◆ **Task**: Find the line with "Low-level opcodes executed" in the entries below, then reproduce it and every line after it down to and including the line with "EOS / Tron**", exactly.
[Opening Task inputs section]
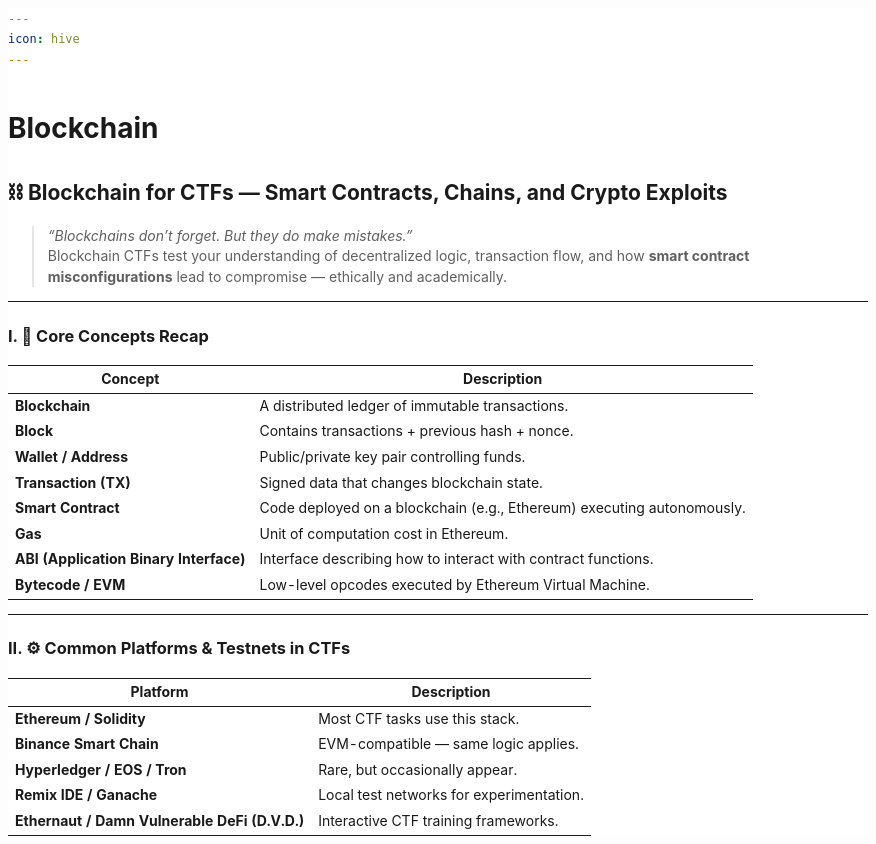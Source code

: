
 ```yaml
---
icon: hive
---
```


# Blockchain

## ⛓️ **Blockchain for CTFs — Smart Contracts, Chains, and Crypto Exploits**

> _“Blockchains don’t forget. But they do make mistakes.”_\
> Blockchain CTFs test your understanding of decentralized logic, transaction flow, and how **smart contract misconfigurations** lead to compromise — ethically and academically.

***

### I. 🧩 **Core Concepts Recap**

| Concept                                | Description                                                            |
| -------------------------------------- | ---------------------------------------------------------------------- |
| **Blockchain**                         | A distributed ledger of immutable transactions.                        |
| **Block**                              | Contains transactions + previous hash + nonce.                         |
| **Wallet / Address**                   | Public/private key pair controlling funds.                             |
| **Transaction (TX)**                   | Signed data that changes blockchain state.                             |
| **Smart Contract**                     | Code deployed on a blockchain (e.g., Ethereum) executing autonomously. |
| **Gas**                                | Unit of computation cost in Ethereum.                                  |
| **ABI (Application Binary Interface)** | Interface describing how to interact with contract functions.          |
| **Bytecode / EVM**                     | Low-level opcodes executed by Ethereum Virtual Machine.                |

***

### II. ⚙️ **Common Platforms & Testnets in CTFs**

| Platform                                      | Description                              |
| --------------------------------------------- | ---------------------------------------- |
| **Ethereum / Solidity**                       | Most CTF tasks use this stack.           |
| **Binance Smart Chain**                       | EVM-compatible — same logic applies.     |
| **Hyperledger / EOS / Tron**                  | Rare, but occasionally appear.           |
| **Remix IDE / Ganache**                       | Local test networks for experimentation. |
| **Ethernaut / Damn Vulnerable DeFi (D.V.D.)** | Interactive CTF training frameworks.     |
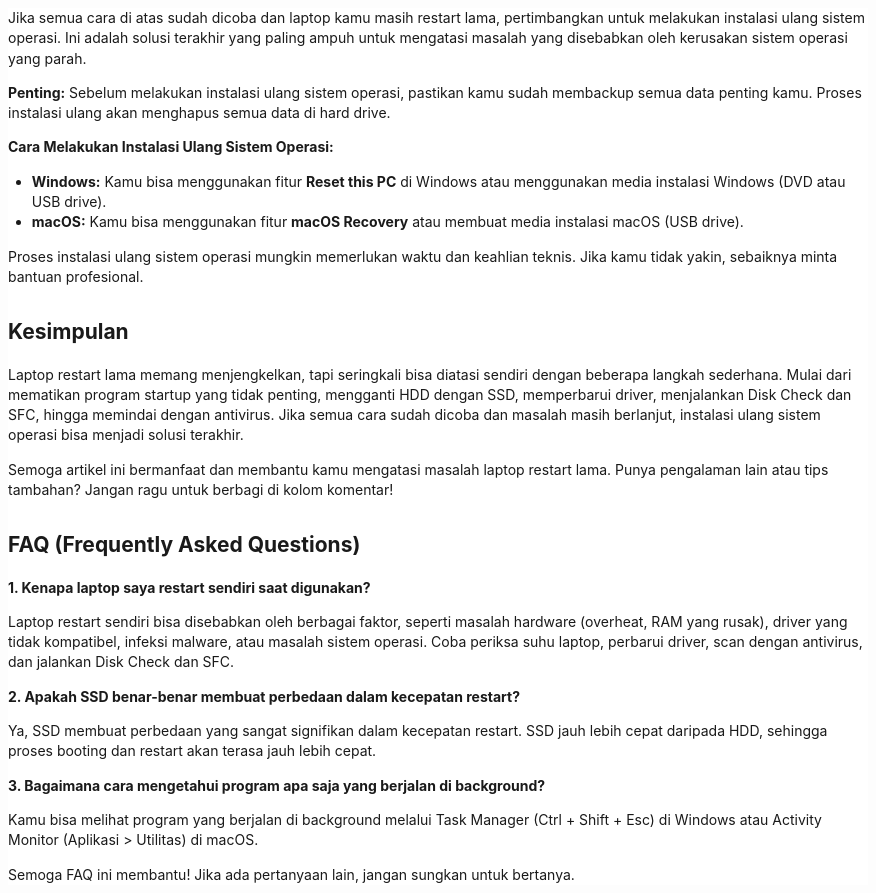 Jika semua cara di atas sudah dicoba dan laptop kamu masih restart lama, pertimbangkan untuk melakukan instalasi ulang sistem operasi. Ini adalah solusi terakhir yang paling ampuh untuk mengatasi masalah yang disebabkan oleh kerusakan sistem operasi yang parah.

**Penting:** Sebelum melakukan instalasi ulang sistem operasi, pastikan kamu sudah membackup semua data penting kamu. Proses instalasi ulang akan menghapus semua data di hard drive.

**Cara Melakukan Instalasi Ulang Sistem Operasi:**

- **Windows:** Kamu bisa menggunakan fitur **Reset this PC** di Windows atau menggunakan media instalasi Windows (DVD atau USB drive).
- **macOS:** Kamu bisa menggunakan fitur **macOS Recovery** atau membuat media instalasi macOS (USB drive).

Proses instalasi ulang sistem operasi mungkin memerlukan waktu dan keahlian teknis. Jika kamu tidak yakin, sebaiknya minta bantuan profesional.

## Kesimpulan

Laptop restart lama memang menjengkelkan, tapi seringkali bisa diatasi sendiri dengan beberapa langkah sederhana. Mulai dari mematikan program startup yang tidak penting, mengganti HDD dengan SSD, memperbarui driver, menjalankan Disk Check dan SFC, hingga memindai dengan antivirus. Jika semua cara sudah dicoba dan masalah masih berlanjut, instalasi ulang sistem operasi bisa menjadi solusi terakhir.

Semoga artikel ini bermanfaat dan membantu kamu mengatasi masalah laptop restart lama. Punya pengalaman lain atau tips tambahan? Jangan ragu untuk berbagi di kolom komentar!

## FAQ (Frequently Asked Questions)

**1\. Kenapa laptop saya restart sendiri saat digunakan?**

Laptop restart sendiri bisa disebabkan oleh berbagai faktor, seperti masalah hardware (overheat, RAM yang rusak), driver yang tidak kompatibel, infeksi malware, atau masalah sistem operasi. Coba periksa suhu laptop, perbarui driver, scan dengan antivirus, dan jalankan Disk Check dan SFC.

**2\. Apakah SSD benar-benar membuat perbedaan dalam kecepatan restart?**

Ya, SSD membuat perbedaan yang sangat signifikan dalam kecepatan restart. SSD jauh lebih cepat daripada HDD, sehingga proses booting dan restart akan terasa jauh lebih cepat.

**3\. Bagaimana cara mengetahui program apa saja yang berjalan di background?**

Kamu bisa melihat program yang berjalan di background melalui Task Manager (Ctrl + Shift + Esc) di Windows atau Activity Monitor (Aplikasi > Utilitas) di macOS.

Semoga FAQ ini membantu! Jika ada pertanyaan lain, jangan sungkan untuk bertanya.
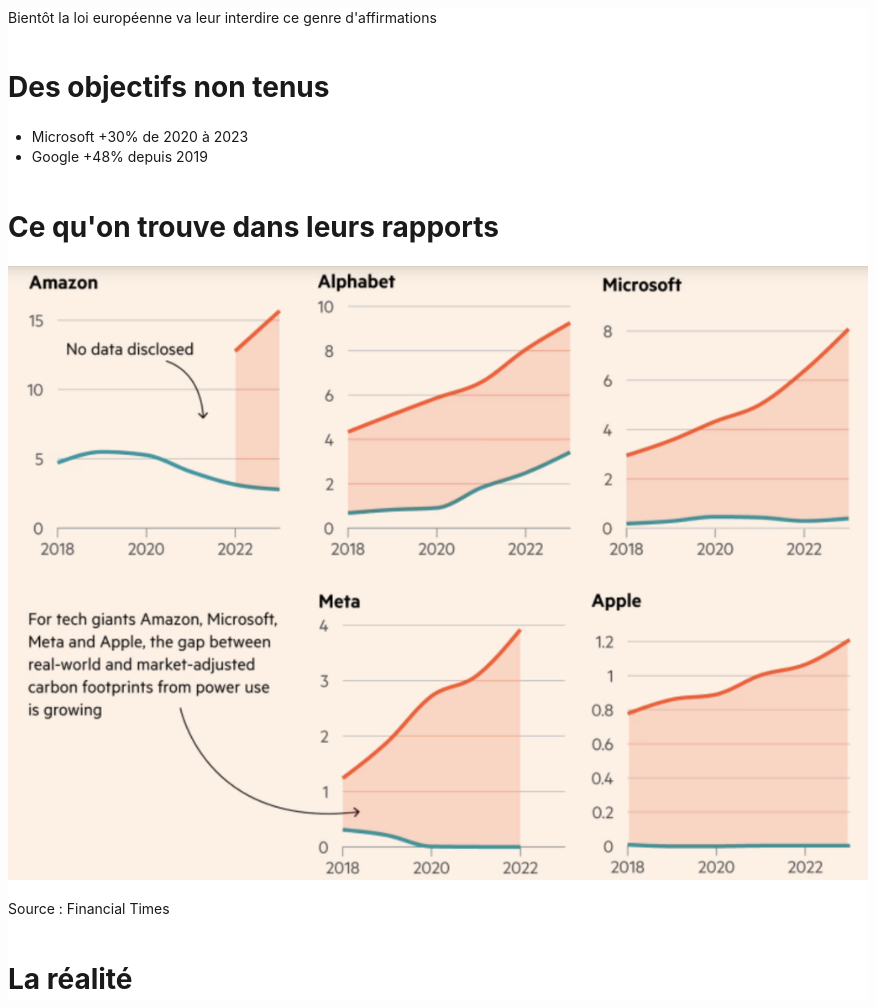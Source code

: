 
  Bientôt la loi européenne va leur interdire ce genre d'affirmations



Des objectifs non tenus
===


* Microsoft +30% de 2020 à 2023
* Google +48% depuis 2019





Ce qu'on trouve dans leurs rapports
===

![](emissions-cloud.png)

<span class="source">Source : Financial Times





La réalité
===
[Closing Task inputs section]
◆ **Reply**:
| **Bytecode / EVM**                     | Low-level opcodes executed by Ethereum Virtual Machine.                |

***

### II. ⚙️ **Common Platforms & Testnets in CTFs**

| Platform                                      | Description                              |
| --------------------------------------------- | ---------------------------------------- |
| **Ethereum / Solidity**                       | Most CTF tasks use this stack.           |
| **Binance Smart Chain**                       | EVM-compatible — same logic applies.     |
| **Hyperledger / EOS / Tron**                  | Rare, but occasionally appear.           |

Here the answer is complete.